FIGS. 2 and 3 show inventive variants of the arrangement of the center axes 4 of the fuel openings 3. These are circumferentially inclined, so that they are tangential to a centric circle not further illustrated. FIG. 2 shows an arrangement in which the fuel is injected with a co-rotational swirl in relation to the swirl direction 5 of the airflow, while FIG. 3 shows an embodiment in which the center axes 4 of the fuel openings are arranged such that the fuel is injected with a contra-rotational swirl in relation to the swirl direction 5 of the airflow.

The present invention is not confined to the embodiments shown; rather, the inclination angle of the center axes 4 of the fuel openings 3 is variable in the framework of the present invention, either individually, or in one or more groups. This applies similarly to the number and the diameters of the fuel openings 3 as well as to the corresponding fuel passages. Within the present invention, several inventive fuel injection arrangements can be provided in axial stagger, which can also be combined relative to each other in counter-direction of injection. Furthermore, the present invention is combinable with a great variety of other forms of fuel injection.

List of reference numerals 1 Flow passage 2 Passage wall 3 Fuel opening 4 Center axis of fuel opening 3 5 Swirl direction of airflow 6 Swirler 7 Cone 8 Fuel annulus 9 Fuel line

Claims

1. A fuel injection device for a gas turbine, comprising:

an airflow passage having an outer annular wall, a main stream of the airflow through the fuel injection device passing through the airflow passage within the outer annular wall,

an air swirler positioned to swirl the main stream of the airflow and which thereby creates a high local air mass flow positioned at a radially outward portion of the main stream of the airflow near the outer annular wall,

a plurality of fuel openings positioned on the outer annular wall of the airflow passage, downstream of the air swirler, for the injection of liquid fuel into the main stream of the airflow, wherein, a center axis of each fuel opening is inclined in a circumferential direction and also inclined axially against the main stream of the airflow such that the liquid fuel is injected radially inwardly, axially upstream and with a circumferential component to a controlled penetration depth within the high local air mass flow.

2. A fuel injection device in accordance with claim 1, wherein at least some of the center axes of the fuel openings are inclined in a direction of a swirl of the airflow to inject the fuel into the high local air mass flow with a circumferential component in the direction of swirl of the airflow.

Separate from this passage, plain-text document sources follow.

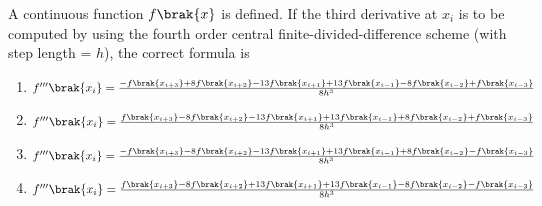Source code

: \iffalse
\chapter{2020}
\author{AI24BTECH11014}
\section{ce}
\fi

\item A continuous function $f\brak{x}$ is defined. If the third derivative at $x_{i}$ is to be computed by using the fourth order central finite-divided-difference scheme (with step length = $h$), the correct formula is 
\begin{enumerate}
\item $f''' \brak{x_{i}} = \frac{-f\brak{x_{i+3}} + 8 f\brak{x_{i+ 2}} -13 f \brak{x_{i+ 1}} + 13f\brak{x_{i-1}} - 8 f\brak{x_{i-2}} + f\brak{x_{i - 3}}}{8 h ^{3}}$
\item $f''' \brak{x_{i}} = \frac{f\brak{x_{i+3}} - 8 f\brak{x_{i+ 2}} -13 f \brak{x_{i+ 1}} + 13f\brak{x_{i-1}} + 8 f\brak{x_{i-2}} + f\brak{x_{i - 3}}}{8 h ^{3}}$
\item $f''' \brak{x_{i}} = \frac{-f\brak{x_{i+3}} - 8 f\brak{x_{i+ 2}} -13 f \brak{x_{i+ 1}} + 13f\brak{x_{i-1}} + 8 f\brak{x_{i-2}} - f\brak{x_{i - 3}}}{8 h ^{3}}$
\item $f''' \brak{x_{i}} = \frac{f\brak{x_{i+3}} - 8 f\brak{x_{i+ 2}} + 13 f \brak{x_{i+ 1}} + 13f\brak{x_{i-1}} - 8 f\brak{x_{i-2}} - f\brak{x_{i - 3}}}{8 h ^{3}}$
\end{enumerate}

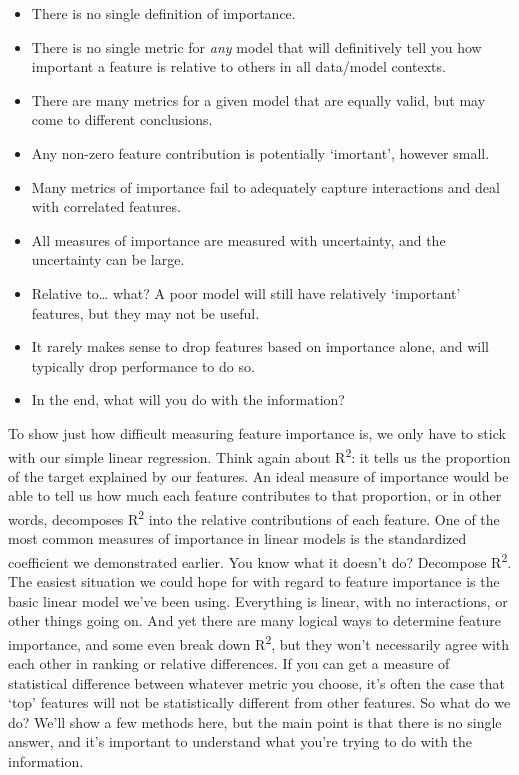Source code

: \documentclass[
  letterpaper,
]{krantz}
\providecommand{\tightlist}{%
  \setlength{\itemsep}{0pt}\setlength{\parskip}{0pt}}\usepackage{longtable,booktabs,array}
\begin{document}
\begin{itemize}
\tightlist
\item
  There is no single definition of importance.
\item
  There is no single metric for \emph{any} model that will definitively
  tell you how important a feature is relative to others in all
  data/model contexts.
\item
  There are many metrics for a given model that are equally valid, but
  may come to different conclusions.
\item
  Any non-zero feature contribution is potentially `imortant', however
  small.
\item
  Many metrics of importance fail to adequately capture interactions and
  deal with correlated features.
\item
  All measures of importance are measured with uncertainty, and the
  uncertainty can be large.
\item
  Relative to\ldots{} what? A poor model will still have relatively
  `important' features, but they may not be useful.
\item
  It rarely makes sense to drop features based on importance alone, and
  will typically drop performance to do so.
\item
  In the end, what will you do with the information?
\end{itemize}

To show just how difficult measuring feature importance is, we only have
to stick with our simple linear regression. Think again about
R\textsuperscript{2}: it tells us the proportion of the target explained
by our features. An ideal measure of importance would be able to tell us
how much each feature contributes to that proportion, or in other words,
decomposes R\textsuperscript{2} into the relative contributions of each
feature. One of the most common measures of importance in linear models
is the standardized coefficient we demonstrated earlier. You know what
it doesn't do? Decompose R\textsuperscript{2}. The easiest situation we
could hope for with regard to feature importance is the basic linear
model we've been using. Everything is linear, with no interactions, or
other things going on. And yet there are many logical ways to determine
feature importance, and some even break down R\textsuperscript{2}, but
they won't necessarily agree with each other in ranking or relative
differences. If you can get a measure of statistical difference between
whatever metric you choose, it's often the case that `top' features will
not be statistically different from other features. So what do we do?
We'll show a few methods here, but the main point is that there is no
single answer, and it's important to understand what you're trying to do
with the information.
\end{document}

3. A fuel injection device in accordance with claim 2, wherein at least some of the center axes of the fuel openings have different relative inclinations than others of the center axes to inject the fuel into the high local air mass flow at different circumferential inclinations with respect to one another.

4. A fuel injection device in accordance with claim 1, wherein at least some of the center axes of the fuel openings are inclined against a direction of a swirl of the airflow to inject the fuel into the high local air mass flow with a circumferential component against the direction of swirl of the airflow.

5. A fuel injection device in accordance with claim 4, wherein at least some of the center axes of the fuel openings have different relative inclinations than others of the center axes to inject the fuel into the high local air mass flow at different circumferential inclinations with respect to one another.

6. A fuel injection device in accordance with claim 1, wherein at least some of the center axes of the fuel openings have different relative inclinations than others of the center axes to inject the fuel into the high local air mass flow at different circumferential inclinations with respect to one another.

7. A fuel injection device in accordance with claim 1, wherein all of the center axes of the plurality of fuel openings have the same relative inclinations to inject the fuel into the high local air mass flow at a same circumferential inclination with respect to one another.